Ни одно из шекспировских произведений не является столь народным по своему духу. И ни в одной из шекспировских экранизаций народ не был еще столь значимым, столь главенствующим героем. Чаще всего он представал на экране всего лишь как пестрая толпа, как фон, на котором разыгрывалась трагедия героя. У Козинцева трагедия Лира и трагедия народа неотделимы. В первых же кадрах картины появятся вереницы калек и нищих, бредущих под сиротливую, жалостливую мелодию песни Бедного Тома (настоящего, не мнимого). Они идут к стенам древней крепости, и там услышат решение о разделе королевства – оно повлечет за собой великие бедствия не только для самого Лира, но и для всего этого бесконечного моря слушающих его людей. В тот момент, когда Лир – Ярвет, стоя на крепостной стене, гневно проклинает свою дочь, он вознесен над коленопреклоненной толпой, серой неразличимой массой. Но подлинно велик он станет много позже, когда с вершин власти упадет на самое дно жизни, когда будет читать свои мудрые монологи, окруженный бредущими по каменной земле горемыками, и вместе с толпой беженцев будет спасаться от охватившего мир огня войны – когда от всех иных, одетых так же, как и он, в рванье, бродяг его будет отличать лишь непосильная простому смертному мера страдания.
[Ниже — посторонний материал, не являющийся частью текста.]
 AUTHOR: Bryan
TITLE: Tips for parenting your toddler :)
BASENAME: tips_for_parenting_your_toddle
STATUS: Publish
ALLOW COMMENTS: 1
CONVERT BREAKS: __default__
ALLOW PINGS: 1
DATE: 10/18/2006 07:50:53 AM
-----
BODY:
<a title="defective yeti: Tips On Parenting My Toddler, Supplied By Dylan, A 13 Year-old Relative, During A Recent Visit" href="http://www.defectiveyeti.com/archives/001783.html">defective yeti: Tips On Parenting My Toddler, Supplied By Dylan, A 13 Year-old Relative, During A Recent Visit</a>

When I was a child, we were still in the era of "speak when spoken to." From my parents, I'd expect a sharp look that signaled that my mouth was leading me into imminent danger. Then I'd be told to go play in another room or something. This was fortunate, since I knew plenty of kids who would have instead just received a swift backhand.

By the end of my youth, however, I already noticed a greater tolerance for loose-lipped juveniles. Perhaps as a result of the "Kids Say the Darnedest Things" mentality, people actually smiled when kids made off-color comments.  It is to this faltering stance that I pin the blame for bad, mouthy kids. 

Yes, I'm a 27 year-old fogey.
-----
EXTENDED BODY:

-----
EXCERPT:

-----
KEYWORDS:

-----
От имени народа идет длящийся на экране суд, он в нем и прокурор, и истец, его бедами и страданиями измерены дела и поступки каждого. Этот суд Козинцев неизменно выносит на люди. Характерный пример: слова "повиноваться должен человек веленьям века" {"Король Лир", V, 2.}, которые в пьесе были всего лишь репликой в диалоге, на экране Эдмонд кричит, стоя на возвышении среди толпы солдат. Это его кредо, его манифест, его жизненная программа, и ее он желает утвердить "мнением народным", одобрительными возгласами толпы солдат. Потом среди той же толпы свершится поединок Эдмонда и Эдгара. Этот поединок – тоже суд, в нем побеждает не сила, а правда: в разгаре схватки Эдгар отбрасывает щит в сторону, он защищен своей правотой, она делает его меч мечом правосудия, мечом карающим.
Итак, к каким же выводам приходит непрекращающийся экранный суд, каков его приговор?
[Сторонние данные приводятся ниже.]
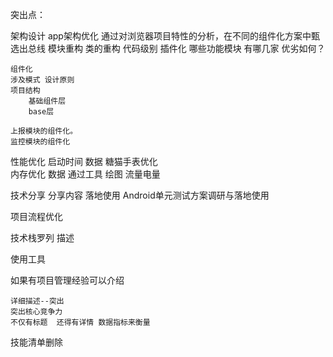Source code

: 

突出点：

 架构设计
 	app架构优化
 	通过对浏览器项目特性的分析，在不同的组件化方案中甄选出总线
 	模块重构 
 	类的重构 代码级别
 	插件化 哪些功能模块 有哪几家 优劣如何？

 	组件化 
 	涉及模式 设计原则
 	项目结构
 		基础组件层
 		base层

 	上报模块的组件化。
 	监控模块的组件化 


性能优化 
	启动时间 数据 糖猫手表优化  
	内存优化 数据 通过工具
	绘图
	流量电量

技术分享
	分享内容 落地使用
	Android单元测试方案调研与落地使用 

项目流程优化  




技术栈罗列
描述


使用工具
		



如果有项目管理经验可以介绍 

	详细描述--突出 
	突出核心竞争力
	不仅有标题  还得有详情 数据指标来衡量 

技能清单删除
Приговор этот, безжалостный и нелицеприятный, определяется не тем, ниспослана смерть или дарована жизнь герою – когда над землей проносится катастрофа, гибнут и правые и виноватые, – он заключен в той моральной оценке, к которой должен прийти в итоге зритель. А она, несмотря на всю свою суровость и беспощадную трезвость, свидетельствует во спасение человека. Всем строем своего фильма Козинцев утверждает: истинные ценности есть.
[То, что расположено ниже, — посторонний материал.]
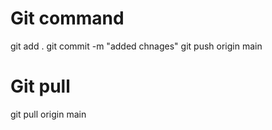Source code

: # Git command
git add .
git commit -m "added chnages"
git push origin main

# Git pull 
git pull origin main
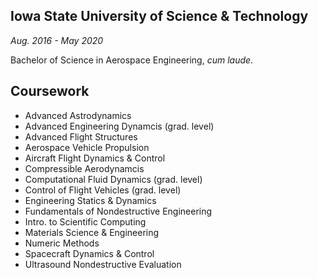 ---
---


## Iowa State University of Science & Technology

*Aug. 2016 - May 2020*

Bachelor of Science in Aerospace Engineering, *cum laude*.

## Coursework

* Advanced Astrodynamics
* Advanced Engineering Dynamcis (grad. level)
* Advanced Flight Structures
* Aerospace Vehicle Propulsion
* Aircraft Flight Dynamics & Control
* Compressible Aerodynamcis
* Computational Fluid Dynamics (grad. level)
* Control of Flight Vehicles (grad. level)
* Engineering Statics & Dynamics
* Fundamentals of Nondestructive Engineering
* Intro. to Scientific Computing
* Materials Science & Engineering
* Numeric Methods
* Spacecraft Dynamics & Control
* Ultrasound Nondestructive Evaluation

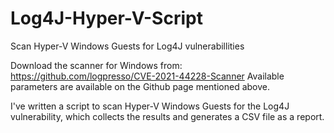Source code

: # Log4J-Hyper-V-Script
Scan Hyper-V Windows Guests for Log4J vulnerabillities

Download the scanner for Windows from: https://github.com/logpresso/CVE-2021-44228-Scanner
Available parameters are available on the Github page mentioned above.

I've written a script to scan Hyper-V Windows Guests for the Log4J vulnerability, which collects the results and generates a CSV file as a report.
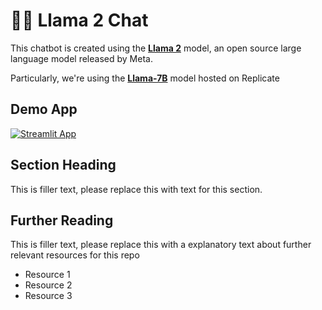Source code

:# 🦙💬 Llama 2 Chat

This chatbot is created using the [**Llama 2**](https://ai.meta.com/llama/) model, an open source large language model released by Meta.

Particularly, we're using the [**Llama-7B**](https://replicate.com/a16z-infra/llama7b-v2-chat) model hosted on Replicate

## Demo App

[![Streamlit App](https://static.streamlit.io/badges/streamlit_badge_black_white.svg)](https://llama2.streamlitapp.com/)

## Section Heading

This is filler text, please replace this with text for this section.

## Further Reading

This is filler text, please replace this with a explanatory text about further relevant resources for this repo
- Resource 1
- Resource 2
- Resource 3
Есть любовь вопреки корыстному притворству и буйству скотской похоти. Французский король (как много сумел сказать в этой почти эпизодической роли Козас Будрайтис!), венчающийся с Корделией на краю проезжей дороги перед покосившимся распятием, берет за ней единственное приданое – проклятие отца.
Есть совесть – от нее не властны избавиться даже те, кто никогда не утруждал себя ею: умирающий Эдмонд в корчах и судорогах пытается остановить им же самим назначенные убийства.
Есть сила человеческого духа вопреки благоудобной низости: победоносный Эдмонд, стоящий во главе одетого в сталь воинства, чувствует себя бессильным перед двумя беззащитными, безоружными людьми – Лиром и Корделией. Их ведут в темницу, но они счастливы – испытания дали им великий дар внутренней свободы ("мы в каменной тюрьме переживем все лжеученья, всех великих мира, все смены их, приливы и отливы" {"Король Лир", V, 3.}).